▶ _WHAT THE EXERCISE ASKS_
Copy the data that appears below exactly. Drop the pictures.

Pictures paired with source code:
#####

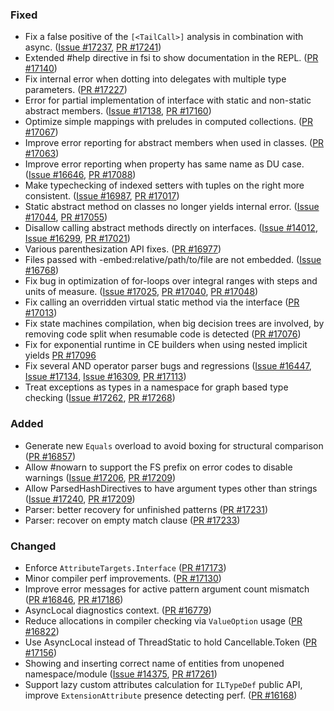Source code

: ### Fixed

* Fix a false positive of the `[<TailCall>]` analysis in combination with async. ([Issue #17237](https://github.com/dotnet/fsharp/issues/17237), [PR #17241](https://github.com/dotnet/fsharp/pull/17241))
* Extended #help directive in fsi to show documentation in the REPL. ([PR #17140](https://github.com/dotnet/fsharp/pull/17140))
* Fix internal error when dotting into delegates with multiple type parameters. ([PR #17227](https://github.com/dotnet/fsharp/pull/17227))
* Error for partial implementation of interface with static and non-static abstract members. ([Issue #17138](https://github.com/dotnet/fsharp/issues/17138), [PR #17160](https://github.com/dotnet/fsharp/pull/17160))
* Optimize simple mappings with preludes in computed collections. ([PR #17067](https://github.com/dotnet/fsharp/pull/17067))
* Improve error reporting for abstract members when used in classes. ([PR #17063](https://github.com/dotnet/fsharp/pull/17063))
* Improve error reporting when property has same name as DU case. ([Issue #16646](https://github.com/dotnet/fsharp/issues/16646), [PR #17088](https://github.com/dotnet/fsharp/pull/17088))
* Make typechecking of indexed setters with tuples on the right more consistent. ([Issue #16987](https://github.com/dotnet/fsharp/issues/16987), [PR #17017](https://github.com/dotnet/fsharp/pull/17017))
* Static abstract method on classes no longer yields internal error. ([Issue #17044](https://github.com/dotnet/fsharp/issues/17044), [PR #17055](https://github.com/dotnet/fsharp/pull/17055))
* Disallow calling abstract methods directly on interfaces. ([Issue #14012](https://github.com/dotnet/fsharp/issues/14012), [Issue #16299](https://github.com/dotnet/fsharp/issues/16299), [PR #17021](https://github.com/dotnet/fsharp/pull/17021))
* Various parenthesization API fixes. ([PR #16977](https://github.com/dotnet/fsharp/pull/16977)) 
* Files passed with -embed:relative/path/to/file are not embedded. ([Issue #16768](https://github.com/dotnet/fsharp/pull/17068))
* Fix bug in optimization of for-loops over integral ranges with steps and units of measure. ([Issue #17025](https://github.com/dotnet/fsharp/issues/17025), [PR #17040](https://github.com/dotnet/fsharp/pull/17040), [PR #17048](https://github.com/dotnet/fsharp/pull/17048))
* Fix calling an overridden virtual static method via the interface ([PR #17013](https://github.com/dotnet/fsharp/pull/17013))
* Fix state machines compilation, when big decision trees are involved, by removing code split when resumable code is detected ([PR #17076](https://github.com/dotnet/fsharp/pull/17076))
* Fix for exponential runtime in CE builders when using nested implicit yields [PR #17096](https://github.com/dotnet/fsharp/pull/17096)
* Fix several AND operator parser bugs and regressions ([Issue #16447](https://github.com/dotnet/fsharp/issues/16447), [Issue #17134](https://github.com/dotnet/fsharp/issues/17134), [Issue #16309](https://github.com/dotnet/fsharp/issues/16309), [PR #17113](https://github.com/dotnet/fsharp/pull/17113))
* Treat exceptions as types in a namespace for graph based type checking ([Issue #17262](https://github.com/dotnet/fsharp/issues/17262), [PR #17268](https://github.com/dotnet/fsharp/pull/17268))

### Added

* Generate new `Equals` overload to avoid boxing for structural comparison ([PR #16857](https://github.com/dotnet/fsharp/pull/16857))
* Allow #nowarn to support the FS prefix on error codes to disable warnings ([Issue #17206](https://github.com/dotnet/fsharp/issues/16447), [PR #17209](https://github.com/dotnet/fsharp/pull/17209))
* Allow ParsedHashDirectives to have argument types other than strings ([Issue #17240](https://github.com/dotnet/fsharp/issues/16447), [PR #17209](https://github.com/dotnet/fsharp/pull/17209))
* Parser: better recovery for unfinished patterns ([PR #17231](https://github.com/dotnet/fsharp/pull/17231))
* Parser: recover on empty match clause ([PR #17233](https://github.com/dotnet/fsharp/pull/17233))

### Changed
* Enforce `AttributeTargets.Interface` ([PR #17173](https://github.com/dotnet/fsharp/pull/17173))
* Minor compiler perf improvements. ([PR #17130](https://github.com/dotnet/fsharp/pull/17130))
* Improve error messages for active pattern argument count mismatch ([PR #16846](https://github.com/dotnet/fsharp/pull/16846), [PR #17186](https://github.com/dotnet/fsharp/pull/17186))
* AsyncLocal diagnostics context. ([PR #16779](https://github.com/dotnet/fsharp/pull/16779))
* Reduce allocations in compiler checking via `ValueOption` usage ([PR #16822](https://github.com/dotnet/fsharp/pull/16822))
* Use AsyncLocal instead of ThreadStatic to hold Cancellable.Token ([PR #17156](https://github.com/dotnet/fsharp/pull/17156))
* Showing and inserting correct name of entities from unopened namespace/module ([Issue #14375](https://github.com/dotnet/fsharp/issues/14375), [PR #17261](https://github.com/dotnet/fsharp/pull/17261))
* Support lazy custom attributes calculation for `ILTypeDef` public API, improve `ExtensionAttribute` presence detecting perf. ([PR #16168](https://github.com/dotnet/fsharp/pull/16168))
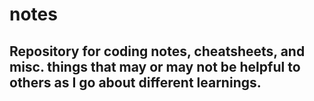 # notes

## Repository for coding notes, cheatsheets, and misc. things that may or may not be helpful to others as I go about different learnings.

#####

▶ _RESULT OF THIS TASK_
Source code

: ### Fixed

* Fix a false positive of the `[<TailCall>]` analysis in combination with async. ([Issue #17237](https://github.com/dotnet/fsharp/issues/17237), [PR #17241](https://github.com/dotnet/fsharp/pull/17241))
* Extended #help directive in fsi to show documentation in the REPL. ([PR #17140](https://github.com/dotnet/fsharp/pull/17140))
* Fix internal error when dotting into delegates with multiple type parameters. ([PR #17227](https://github.com/dotnet/fsharp/pull/17227))
* Error for partial implementation of interface with static and non-static abstract members. ([Issue #17138](https://github.com/dotnet/fsharp/issues/17138), [PR #17160](https://github.com/dotnet/fsharp/pull/17160))
* Optimize simple mappings with preludes in computed collections. ([PR #17067](https://github.com/dotnet/fsharp/pull/17067))
* Improve error reporting for abstract members when used in classes. ([PR #17063](https://github.com/dotnet/fsharp/pull/17063))
* Improve error reporting when property has same name as DU case. ([Issue #16646](https://github.com/dotnet/fsharp/issues/16646), [PR #17088](https://github.com/dotnet/fsharp/pull/17088))
* Make typechecking of indexed setters with tuples on the right more consistent. ([Issue #16987](https://github.com/dotnet/fsharp/issues/16987), [PR #17017](https://github.com/dotnet/fsharp/pull/17017))
* Static abstract method on classes no longer yields internal error. ([Issue #17044](https://github.com/dotnet/fsharp/issues/17044), [PR #17055](https://github.com/dotnet/fsharp/pull/17055))
* Disallow calling abstract methods directly on interfaces. ([Issue #14012](https://github.com/dotnet/fsharp/issues/14012), [Issue #16299](https://github.com/dotnet/fsharp/issues/16299), [PR #17021](https://github.com/dotnet/fsharp/pull/17021))
* Various parenthesization API fixes. ([PR #16977](https://github.com/dotnet/fsharp/pull/16977)) 
* Files passed with -embed:relative/path/to/file are not embedded. ([Issue #16768](https://github.com/dotnet/fsharp/pull/17068))
* Fix bug in optimization of for-loops over integral ranges with steps and units of measure. ([Issue #17025](https://github.com/dotnet/fsharp/issues/17025), [PR #17040](https://github.com/dotnet/fsharp/pull/17040), [PR #17048](https://github.com/dotnet/fsharp/pull/17048))
* Fix calling an overridden virtual static method via the interface ([PR #17013](https://github.com/dotnet/fsharp/pull/17013))
* Fix state machines compilation, when big decision trees are involved, by removing code split when resumable code is detected ([PR #17076](https://github.com/dotnet/fsharp/pull/17076))
* Fix for exponential runtime in CE builders when using nested implicit yields [PR #17096](https://github.com/dotnet/fsharp/pull/17096)
* Fix several AND operator parser bugs and regressions ([Issue #16447](https://github.com/dotnet/fsharp/issues/16447), [Issue #17134](https://github.com/dotnet/fsharp/issues/17134), [Issue #16309](https://github.com/dotnet/fsharp/issues/16309), [PR #17113](https://github.com/dotnet/fsharp/pull/17113))
* Treat exceptions as types in a namespace for graph based type checking ([Issue #17262](https://github.com/dotnet/fsharp/issues/17262), [PR #17268](https://github.com/dotnet/fsharp/pull/17268))

### Added

* Generate new `Equals` overload to avoid boxing for structural comparison ([PR #16857](https://github.com/dotnet/fsharp/pull/16857))
* Allow #nowarn to support the FS prefix on error codes to disable warnings ([Issue #17206](https://github.com/dotnet/fsharp/issues/16447), [PR #17209](https://github.com/dotnet/fsharp/pull/17209))
* Allow ParsedHashDirectives to have argument types other than strings ([Issue #17240](https://github.com/dotnet/fsharp/issues/16447), [PR #17209](https://github.com/dotnet/fsharp/pull/17209))
* Parser: better recovery for unfinished patterns ([PR #17231](https://github.com/dotnet/fsharp/pull/17231))
* Parser: recover on empty match clause ([PR #17233](https://github.com/dotnet/fsharp/pull/17233))

### Changed
* Enforce `AttributeTargets.Interface` ([PR #17173](https://github.com/dotnet/fsharp/pull/17173))
* Minor compiler perf improvements. ([PR #17130](https://github.com/dotnet/fsharp/pull/17130))
* Improve error messages for active pattern argument count mismatch ([PR #16846](https://github.com/dotnet/fsharp/pull/16846), [PR #17186](https://github.com/dotnet/fsharp/pull/17186))
* AsyncLocal diagnostics context. ([PR #16779](https://github.com/dotnet/fsharp/pull/16779))
* Reduce allocations in compiler checking via `ValueOption` usage ([PR #16822](https://github.com/dotnet/fsharp/pull/16822))
* Use AsyncLocal instead of ThreadStatic to hold Cancellable.Token ([PR #17156](https://github.com/dotnet/fsharp/pull/17156))
* Showing and inserting correct name of entities from unopened namespace/module ([Issue #14375](https://github.com/dotnet/fsharp/issues/14375), [PR #17261](https://github.com/dotnet/fsharp/pull/17261))
* Support lazy custom attributes calculation for `ILTypeDef` public API, improve `ExtensionAttribute` presence detecting perf. ([PR #16168](https://github.com/dotnet/fsharp/pull/16168))
 # notes

## Repository for coding notes, cheatsheets, and misc. things that may or may not be helpful to others as I go about different learnings.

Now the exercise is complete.